IT-Security Regulatory Update | June 2024
Focus: DORA information register, IDW amendments to the NIS-2 Implementation and Cybersecurity Strengthening Act, Insurance Europe annual report
Highlight from June 2024
On June 20 and 21, 2024, the financial supervisory authority BaFin informed financial companies about the requirements for an information register
Among other things, the following questions were answered:
What data must be included in the information registers? To what level of detail should the data on the ICT services used be kept? How are the information registers submitted to the supervisory authority?
How can it be ensured that the data is submitted in the correct format (“machine-readable”)?
Presentation DORA Information Register
BaFin’s presentation on the DORA information register explains the requirements and principles for maintaining information registers for financial companies that use third-party ICT service providers. Financial companies must keep an information register that includes all contractual agreements with ICT third-party service providers. These registers are used both for internal risk management and to provide information for supervisory authorities. It is important to check the data regularly and correct any errors immediately. The data must be stored for at least five years after the end of the contract. The identification of business functions and their criticality is a key point. Companies need to identify all operational and business functions and assess which ones are critical or important.

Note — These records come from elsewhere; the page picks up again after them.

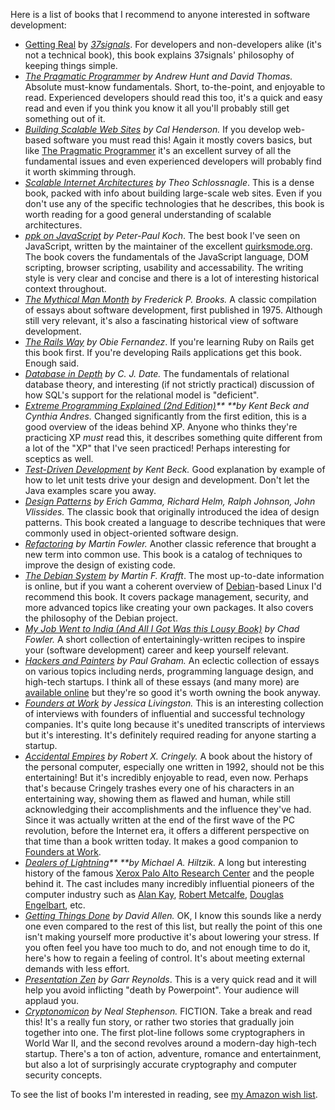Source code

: Here is a list of books that I recommend to anyone interested in software
development:

  * [Getting Real][8] by [_37signals_][9]. For developers and non-developers alike (it's not a technical book), this book explains 37signals' philosophy of keeping things simple.
  * _[The Pragmatic Programmer][10] by Andrew Hunt and David Thomas._ Absolute must-know fundamentals. Short, to-the-point, and enjoyable to read. Experienced developers should read this too, it's a quick and easy read and even if you think you know it all you'll probably still get something out of it.
  * _[Building Scalable Web Sites][11] by Cal Henderson._ If you develop web-based software you must read this! Again it mostly covers basics, but like [The Pragmatic Programmer][10] it's an excellent survey of all the fundamental issues and even experienced developers will probably find it worth skimming through.
  * _[Scalable Internet Architectures][12] by Theo Schlossnagle_. This is a dense book, packed with info about building large-scale web sites. Even if you don't use any of the specific technologies that he describes, this book is worth reading for a good general understanding of scalable architectures.
  * _[ppk on JavaScript][13] by Peter-Paul Koch_. The best book I've seen on JavaScript, written by the maintainer of the excellent [quirksmode.org][14]. The book covers the fundamentals of the JavaScript language, DOM scripting, browser scripting, usability and accessability. The writing style is very clear and concise and there is a lot of interesting historical context throughout.
  * _[The Mythical Man Month][15] by Frederick P. Brooks._ A classic compilation of essays about software development, first published in 1975. Although still very relevant, it's also a fascinating historical view of software development.
  * _[The Rails Way][16] by Obie Fernandez_. If you're learning Ruby on Rails get this book first. If you're developing Rails applications get this book. Enough said.
  * _[Database in Depth][17] by C. J. Date._ The fundamentals of relational database theory, and interesting (if not strictly practical) discussion of how SQL's support for the relational model is "deficient".
  * _[Extreme Programming Explained (2nd Edition)][18]** **by Kent Beck and Cynthia Andres._ Changed significantly from the first edition, this is a good overview of the ideas behind XP. Anyone who thinks they're practicing XP _must_ read this, it describes something quite different from a lot of the "XP" that I've seen practiced! Perhaps interesting for sceptics as well.
  * _[Test-Driven Development][19] by Kent Beck._ Good explanation by example of how to let unit tests drive your design and development. Don't let the Java examples scare you away.
  * _[Design Patterns][20] by Erich Gamma, Richard Helm, Ralph Johnson, John Vlissides._ The classic book that originally introduced the idea of design patterns. This book created a language to describe techniques that were commonly used in object-oriented software design.
  * _[Refactoring][21] by Martin Fowler._ Another classic reference that brought a new term into common use. This book is a catalog of techniques to improve the design of existing code.
  * _[The Debian System][22] by Martin F. Krafft_. The most up-to-date information is online, but if you want a coherent overview of [Debian][23]-based Linux I'd recommend this book. It covers package management, security, and more advanced topics like creating your own packages. It also covers the philosophy of the Debian project.
  * _[My Job Went to India (And All I Got Was this Lousy Book)][24] by Chad Fowler._ A short collection of entertainingly-written recipes to inspire your (software development) career and keep yourself relevant.
  * _[Hackers and Painters][25] by Paul Graham._ An eclectic collection of essays on various topics including nerds, programming language design, and high-tech startups. I think all of these essays (and many more) are [available online][26] but they're so good it's worth owning the book anyway.
  * _[Founders at Work][27] by Jessica Livingston._ This is an interesting collection of interviews with founders of influential and successful technology companies. It's quite long because it's unedited transcripts of interviews but it's interesting. It's definitely required reading for anyone starting a startup.
  * _[Accidental Empires][28] by Robert X. Cringely._ A book about the history of the personal computer, especially one written in 1992, should not be this entertaining! But it's incredibly enjoyable to read, even now. Perhaps that's because Cringely trashes every one of his characters in an entertaining way, showing them as flawed and human, while still acknowledging their accomplishments and the influence they've had. Since it was actually written at the end of the first wave of the PC revolution, before the Internet era, it offers a different perspective on that time than a book written today. It makes a good companion to [Founders at Work][27].
  * _[Dealers of Lightning][29]** **by Michael A. Hiltzik._ A long but interesting history of the famous [Xerox Palo Alto Research Center][30] and the people behind it. The cast includes many incredibly influential pioneers of the computer industry such as [Alan Kay][31], [Robert Metcalfe][32], [Douglas Engelbart][33], etc.
  * _[Getting Things Done][34] by David Allen._ OK, I know this sounds like a nerdy one even compared to the rest of this list, but really the point of this one isn't making yourself more productive it's about lowering your stress. If you often feel you have too much to do, and not enough time to do it, here's how to regain a feeling of control. It's about meeting external demands with less effort.
  * _[Presentation Zen][35] by Garr Reynolds_. This is a very quick read and it will help you avoid inflicting "death by Powerpoint". Your audience will applaud you.
  * _[Cryptonomicon][36] by Neal Stephenson._ FICTION. Take a break and read this! It's a really fun story, or rather two stories that gradually join together into one. The first plot-line follows some cryptographers in World War II, and the second revolves around a modern-day high-tech startup. There's a ton of action, adventure, romance and entertainment, but also a lot of surprisingly accurate cryptography and computer security concepts.

   [8]: http://gettingreal.37signals.com/
   [9]: http://37signals.com/
   [10]: http://www.amazon.com/Pragmatic-Programmer-Journeyman-Master/dp/020161622X/ref=pd_sxp_f_pt/002-5036712-3773609?ie=UTF8
   [11]: http://pauldowman.com/2006/11/12/building-scalable-web-sites-book/
   [12]: http://www.amazon.com/Scalable-Internet-Architectures-Theo-Schlossnagle/dp/067232699X/ref=sr_1_1?ie=UTF8&s=books&qid=1253482619&sr=8-1
   [13]: http://www.quirksmode.org/book/
   [14]: http://www.quirksmode.org/
   [15]: http://www.amazon.com/Mythical-Man-Month-Software-Engineering-Anniversary/dp/0201835959/sr=1-1/qid=1160954145/ref=sr_1_1/002-5036712-3773609?ie=UTF8&s=books
   [16]: http://www.amazon.com/Rails-Way-Addison-Wesley-Professional-Ruby/dp/0321445619/ref=pd_bbs_sr_1?ie=UTF8&s=books&qid=1206802262&sr=8-1
   [17]: http://www.amazon.com/Database-Depth-Relational-Theory-Practitioners/dp/0596100124/sr=1-1/qid=1160954054/ref=sr_1_1/002-5036712-3773609?ie=UTF8&s=books
   [18]: http://www.amazon.com/Extreme-Programming-Explained-Embrace-Change/dp/0321278658/sr=1-1/qid=1160954205/ref=sr_1_1/002-5036712-3773609?ie=UTF8&s=books
   [19]: http://www.amazon.com/Test-Driven-Development-Addison-Wesley-Signature/dp/0321146530/sr=1-2/qid=1160954311/ref=sr_1_2/002-5036712-3773609?ie=UTF8&s=books
   [20]: http://www.amazon.com/Design-Patterns-Object-Oriented-Addison-Wesley-Professional/dp/0201633612/sr=1-2/qid=1160954357/ref=sr_1_2/002-5036712-3773609?ie=UTF8&s=books
   [21]: http://www.amazon.com/Refactoring-Improving-Design-Existing-Code/dp/0201485672/sr=1-1/qid=1160954478/ref=sr_1_1/002-5036712-3773609?ie=UTF8&s=books
   [22]: http://debiansystem.info/
   [23]: http://www.us.debian.org/
   [24]: http://www.amazon.com/Job-Went-India-Pragmatic-Programmers/dp/0976694018/sr=1-1/qid=1160954529/ref=sr_1_1/002-5036712-3773609?ie=UTF8&s=books
   [25]: http://www.amazon.com/Hackers-Painters-Ideas-Computer-Age/dp/0596006624/sr=1-1/qid=1160954541/ref=sr_1_1/002-5036712-3773609?ie=UTF8&s=books
   [26]: http://paulgraham.com/articles.html
   [27]: http://www.amazon.com/Founders-Work-Stories-Startups-Early/dp/1590597141/
   [28]: http://www.amazon.com/Accidental-Empires-Silicon-Millions-Competition/dp/0887308554/ref=pd_bbs_sr_1?ie=UTF8&s=books&qid=1198702216&sr=8-1
   [29]: http://www.amazon.com/Dealers-Lightning-Xerox-PARC-Computer/dp/0887309895/sr=8-1/qid=1160957743/ref=pd_bbs_sr_1/002-5036712-3773609?ie=UTF8
   [30]: http://en.wikipedia.org/wiki/Xerox_PARC
   [31]: http://en.wikipedia.org/wiki/Alan_Kay
   [32]: http://en.wikipedia.org/wiki/Robert_Metcalfe
   [33]: http://en.wikipedia.org/wiki/Douglas_Engelbart
   [34]: http://www.amazon.com/Getting-Things-Done-Stress-Free-Productivity/dp/0142000280/sr=8-1/qid=1161031949/ref=pd_bbs_sr_1/002-5036712-3773609?ie=UTF8
   [35]: http://www.amazon.com/Presentation-Zen-Simple-Design-Delivery/dp/0321525655/ref=sr_1_1?ie=UTF8&s=books&qid=1253482884&sr=1-1
   [36]: http://www.amazon.com/Cryptonomicon-Neal-Stephenson/dp/344254193X/sr=1-2/qid=1160954553/ref=sr_1_2/002-5036712-3773609?ie=UTF8&s=books

To see the list of books I'm interested in reading, see [my Amazon wish list][37].

   [37]: https://www.amazon.ca/registry/wishlist/ETRDGOG0YNNK?reveal=unpurchased&filter=all&sort=priority

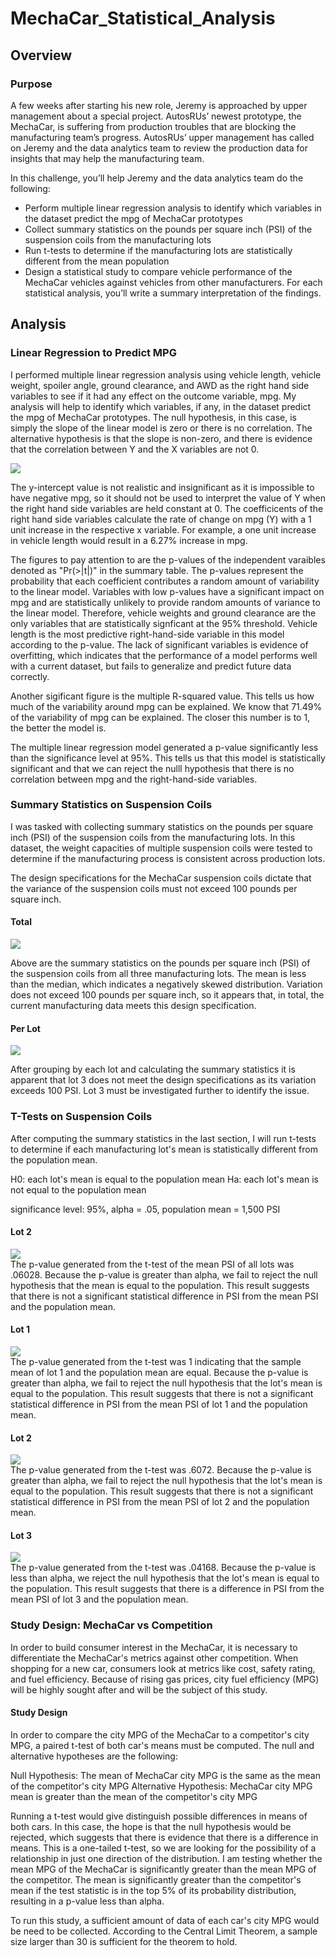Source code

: # MechaCar_Statistical_Analysis

## Overview
### Purpose
A few weeks after starting his new role, Jeremy is approached by upper management about a special project. AutosRUs’ newest prototype, the MechaCar, is suffering from production troubles that are blocking the manufacturing team’s progress. AutosRUs’ upper management has called on Jeremy and the data analytics team to review the production data for insights that may help the manufacturing team.

In this challenge, you’ll help Jeremy and the data analytics team do the following:

- Perform multiple linear regression analysis to identify which variables in the dataset predict the mpg of MechaCar prototypes
- Collect summary statistics on the pounds per square inch (PSI) of the suspension coils from the manufacturing lots
- Run t-tests to determine if the manufacturing lots are statistically different from the mean population
- Design a statistical study to compare vehicle performance of the MechaCar vehicles against vehicles from other manufacturers. For   each statistical analysis, you’ll write a summary interpretation of the findings.

## Analysis
### Linear Regression to Predict MPG
I performed multiple linear regression analysis using vehicle length, vehicle weight, spoiler angle, ground clearance, and AWD as the right hand side variables to see if it had any effect on the outcome variable, mpg. My analysis will help to identify which variables, if any, in the dataset predict the mpg of MechaCar prototypes. The null hypothesis, in this case, is simply the slope of the linear model is zero or there is no correlation. The alternative hypothesis is that the slope is non-zero, and there is evidence that the correlation between Y and the X variables are not 0. 

![](analysis/mpgLR.png)

The y-intercept value is not realistic and insignificant as it is impossible to have negative mpg, so it should not be used to interpret the value of Y when the right hand side variables are held constant at 0. The coefficicents of the right hand side variables calculate the rate of change on mpg (Y) with a 1 unit increase in the respective x variable. For example, a one unit increase in vehicle length would result in a 6.27% increase in mpg.

The figures to pay attention to are the p-values of the independent varaibles denoted as "Pr(>|t|)" in the summary table. The p-values represent the probability that each coefficient contributes a random amount of variability to the linear model. Variables with low p-values have a significant impact on mpg and are statistically unlikely to provide random amounts of variance to the linear model. Therefore, vehicle weights and ground clearance are the only variables that are statistically signficant at the 95% threshold. Vehicle length is the most predictive right-hand-side variable in this model according to the p-value. The lack of significant variables is evidence of overfitting, which indicates that the performance of a model performs well with a current dataset, but fails to generalize and predict future data correctly.

Another sigificant figure is the multiple R-squared value. This tells us how much of the variability around mpg can be explained. We know that 71.49% of the variability of mpg can be explained. The closer this number is to 1, the better the model is.

The multiple linear regression model generated a p-value significantly less than the significance level at 95%. This tells us that this model is statistically significant and that we can reject the nulll hypothesis that there is no correlation between mpg and the right-hand-side variables.

### Summary Statistics on Suspension Coils
I was tasked with collecting summary statistics on the pounds per square inch (PSI) of the suspension coils from the manufacturing lots. In this dataset, the weight capacities of multiple suspension coils were tested to determine if the manufacturing process is consistent across production lots.

The design specifications for the MechaCar suspension coils dictate that the variance of the suspension coils must not exceed 100 pounds per square inch. 

#### Total
![](analysis/summary_table.png)

Above are the summary statistics on the pounds per square inch (PSI) of the suspension coils from all three manufacturing lots. The mean is less than the median, which indicates a negatively skewed distribution. Variation does not exceed 100 pounds per square inch, so it appears that, in total, the current manufacturing data meets this design specification.

#### Per Lot
![](analysis/lot_summary.png)

After grouping by each lot and calculating the summary statistics it is apparent that lot 3 does not meet the design specifications as its variation exceeds 100 PSI. Lot 3 must be investigated further to identify the issue.

### T-Tests on Suspension Coils
After computing the summary statistics in the last section, I will run t-tests to determine if each manufacturing lot's mean is statistically different from the population mean. 

H0: each lot's mean is equal to the population mean
Ha: each lot's mean is not equal to the population mean 

significance level: 95%, alpha = .05,
population mean = 1,500 PSI

#### Lot 2
![](analysis/alllotsttest.png) <br>
The p-value generated from the t-test of the mean PSI of all lots was .06028. Because the p-value is greater than alpha, we fail to reject the null hypothesis that the mean is equal to the population. This result suggests that there is not a significant statistical difference in PSI from the mean PSI and the population mean.

#### Lot 1
![](analysis/lot1ttest.png) <br>
The p-value generated from the t-test was 1 indicating that the sample mean of lot 1 and the population mean are equal. Because the p-value is greater than alpha, we fail to reject the null hypothesis that the lot's mean is equal to the population. This result suggests that there is not a significant statistical difference in PSI from the mean PSI of lot 1 and the population mean.
#### Lot 2
![](analysis/lot2ttest.png) <br>
The p-value generated from the t-test was .6072. Because the p-value is greater than alpha, we fail to reject the null hypothesis that the lot's mean is equal to the population. This result suggests that there is not a significant statistical difference in PSI from the mean PSI of lot 2 and the population mean.
#### Lot 3
![](analysis/lot3ttest.png) <br>
The p-value generated from the t-test was .04168. Because the p-value is less than alpha, we reject the null hypothesis that the lot's mean is equal to the population. This result suggests that there is a difference in PSI from the mean PSI of lot 3 and the population mean.


### Study Design: MechaCar vs Competition

In order to build consumer interest in the MechaCar, it is necessary to differentiate the MechaCar's metrics against other competition. When shopping for a new car, consumers look at metrics like cost, safety rating, and fuel efficiency. Because of rising gas prices, city fuel efficiency (MPG) will be highly sought after and will be the subject of this study.

#### Study Design

In order to compare the city MPG of the MechaCar to a competitor's city MPG, a paired t-test of both car's means must be computed. The null and alternative hypotheses are the following:

Null Hypothesis: The mean of MechaCar city MPG is the same as the mean of the competitor's city MPG
Alternative Hypothesis: MechaCar city MPG mean is greater than the mean of the competitor's city MPG

Running a t-test would give distinguish possible differences in means of both cars. In this case, the hope is that the null hypothesis would be rejected, which suggests that there is evidence that there is a difference in means. This is a one-tailed t-test, so we are looking for the possibility of a relationship in just one direction of the distribution. I am testing whether the mean MPG of the MechaCar is significantly greater than the mean MPG of the competitor. The mean is significantly greater than the competitor's mean if the test statistic is in the top 5% of its probability distribution, resulting in a p-value less than alpha.

To run this study, a sufficient amount of data of each car's city MPG would be need to be collected. According to the Central Limit Theorem, a sample size larger than 30 is sufficient for the theorem to hold.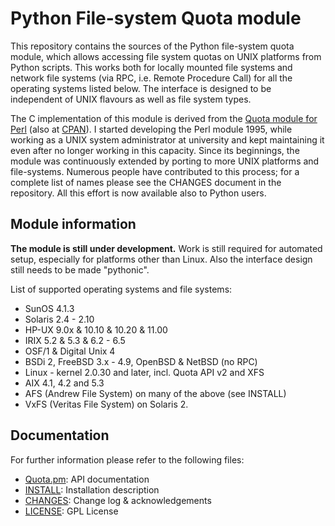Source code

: # Python File-system Quota module

This repository contains the sources of the Python file-system quota module,
which allows accessing file system quotas on UNIX platforms from Python scripts.
This works both for locally mounted file systems and network file systems (via
RPC, i.e. Remote Procedure Call) for all the operating systems listed below.
The interface is designed to be independent of UNIX flavours as well as file
system types.

The C implementation of this module is derived from the
[Quota module for Perl](https://github.com/tomzox/Perl-Quota)
(also at [CPAN](https://metacpan.org/pod/Quota)).
I started developing the Perl module 1995, while working as a UNIX system
administrator at university and kept maintaining it even after no longer
working in this capacity. Since its beginnings, the module was continuously
extended by porting to more UNIX platforms and file-systems. Numerous people
have contributed to this process; for a complete list of names please see the
CHANGES document in the repository. All this effort is now available also to
Python users.

## Module information

<B>The module is still under development.</B> Work is still required for
automated setup, especially for platforms other than Linux. Also the
interface design still needs to be made "pythonic".

List of supported operating systems and file systems:

* SunOS 4.1.3
* Solaris 2.4 - 2.10
* HP-UX 9.0x & 10.10 & 10.20 & 11.00
* IRIX 5.2 & 5.3 & 6.2 - 6.5
* OSF/1 & Digital Unix 4
* BSDi 2, FreeBSD 3.x - 4.9, OpenBSD & NetBSD (no RPC)
* Linux - kernel 2.0.30 and later, incl. Quota API v2 and XFS
* AIX 4.1, 4.2 and 5.3
* AFS (Andrew File System) on many of the above (see INSTALL)
* VxFS (Veritas File System) on Solaris 2.

## Documentation

For further information please refer to the following files:

* <A HREF="doc/FsQuota.pod">Quota.pm</A>: API documentation
* <A HREF="INSTALL">INSTALL</A>: Installation description
* <A HREF="CHANGES">CHANGES</A>: Change log &amp; acknowledgements
* <A HREF="LICENSE">LICENSE</A>: GPL License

Similarly, all ICT services provided by third-party providers that support these critical functions must be recorded in the register. DORA places particular emphasis on distinguishing between critical and important functions, the failure of which could have a significant negative impact on financial performance or regulatory compliance. Subcontractors who support ICT services must also be documented in the register. The EU monitoring framework provides standardized templates that contain details on the contractual agreements and the service providers involved. Companies must register themselves on the reporting and publication platform (MVP ), which will be activated by BaFin from January 2025.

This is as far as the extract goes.